Daboll hardly was alone as 45 young women from colleges on all levels attended the invitational event this week. So did team owners, executives and personnel from the football and business sides of all 32 franchises. There were 73 speakers this year.
“It goes beyond job opportunities,” Rapoport explained, “though that is one of the outcomes we’d look to see. But it’s also about development and education, connecting women with people at all levels. It creates a network, not with women only but with people who believe in this cause and want to see it move forward.”
The movement has gone forward so rapidly that there are now about 150 women working in football operations across the NFL. There certainly are hundreds, possibly thousands more, hoping for such a chance.
Two of this year’s attendees were Camille Wilson, a football operations assistant at North Carolina Central who also is working on a master’s degree at nearby North Carolina at Chapel Hill, and Isabel Diaz, a junior at Oklahoma State working as a student assistant for the team’s defense.
Wilson, 25, of Cincinnati, was a Division III tennis player at Agnes Scott College in Georgia, but her passion is football, particularly in player engagement and operations.
“I got to hear from scouts, player personnel, administration,” she said of the two-day forum, “and just being able to see how all these departments work together and how interchangeable they are, there’s so much you can do. That really stood out to me. I definitely fell more in love with player engagement and operations than I was to begin with. I would say I know more overall than what I began with; I knew nothing about player personnel beforehand. Now I know so much more, and it will let me try to reach out and learn more.”
The mini-community that the women formed for a short time this week was just a starting point as they all pursue similar goals.

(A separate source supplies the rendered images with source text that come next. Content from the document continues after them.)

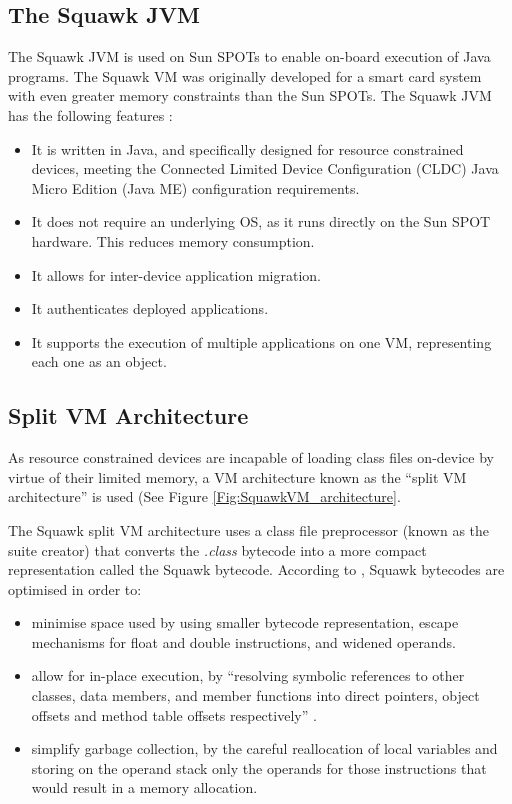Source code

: \subsection{The Squawk JVM}

The Squawk JVM is used on Sun SPOTs to enable on-board execution of Java
programs. The Squawk VM was originally developed for a smart card system with
even greater memory constraints than the Sun SPOTs. The Squawk JVM has the
following features \cite{simon_squawk:2006}:

\begin{itemize}
  \item It is written in Java, and specifically designed for resource
  constrained devices, meeting the Connected Limited Device Configuration
  (CLDC) Java Micro Edition (Java ME) configuration requirements.
  \item It does not require an underlying OS, as it runs directly on the Sun
  SPOT hardware. This reduces memory consumption.
  \item It allows for inter-device application migration.
  \item It authenticates deployed applications.
  \item It supports the execution of multiple applications on one VM,
  representing each one as an object.
\end{itemize}

\subsection{Split VM Architecture}

As resource constrained devices are incapable of loading class files on-device
by virtue of their limited memory, a VM architecture known as the ``split VM
architecture'' is used (See Figure \ref{Fig:SquawkVM_architecture}. 

The Squawk split VM architecture uses a class file preprocessor (known as the
suite creator) that converts the \emph{.class} bytecode into a more compact
representation called the Squawk bytecode. According to
\cite{simon_squawk:2006}, Squawk bytecodes are optimised in order to:
\begin{itemize}
\item minimise space used by using smaller bytecode representation, escape
mechanisms for float and double instructions, and widened operands. 
\item allow for in-place execution, by ``resolving symbolic references to other
classes, data members, and member functions into direct pointers, object offsets
and method table offsets respectively'' \cite{simon_squawk:2006}.
\item simplify garbage collection, by the careful reallocation of local
variables and storing on the operand stack only the operands for those
instructions that would result in a memory allocation.
\end{itemize}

“I will continue to grow in these relationships and networking, and continue to communicate and lean on the other 44 women who were a part of this. That is my tribe now,” Wilson said.
Diaz, from Lewisville, Texas, began watching football with her grandfather when she was 4 years old, spending Sundays in front of the TV with him — even begging her parents to let her stay up for the prime-time game. By the time she was a wise, old 10, she told her mother she wanted to become a football coach.
While she notes that “all the coaches were amazing to talk to,” Diaz was particularly impressed by Daboll.
“I really enjoyed my time with Coach Daboll,” she said. “He wanted to have informal conversations, didn’t worry about what we were asking.”
“I made this decision I wanted do this and there was no representation of anyone who looked like me,” she added. “To see how much it has grown, just to see the growth, I am in awe and amazed, and super in awe to be a small part of that growth. It’s hard to fit it all together.
“I got advice before from a person who said we all put our pants on the same way, kind of a little silly thing. But every time I’d go into a breakout room or when I would introduce myself, it is still intimidating. But the coaches and owners and general mangers who are participants are all there loving football and they want to see us grow and be successful.”
Success stories are what the forum is all about. When the invitees meet and listen to past Women’s Forum participants Callie Brownson, the Browns’ chief of staff, or 49ers pro personnel analyst Salli Clavelle, they get knowledge and insight, but they also are inspired by where those women have come from and gotten to.
“You can’t be what you can’t see,” Rapoport said. “For women to understand the landscape of the NFL is changing and that progress is only going to continue, we want them to know they belong and see they belong.”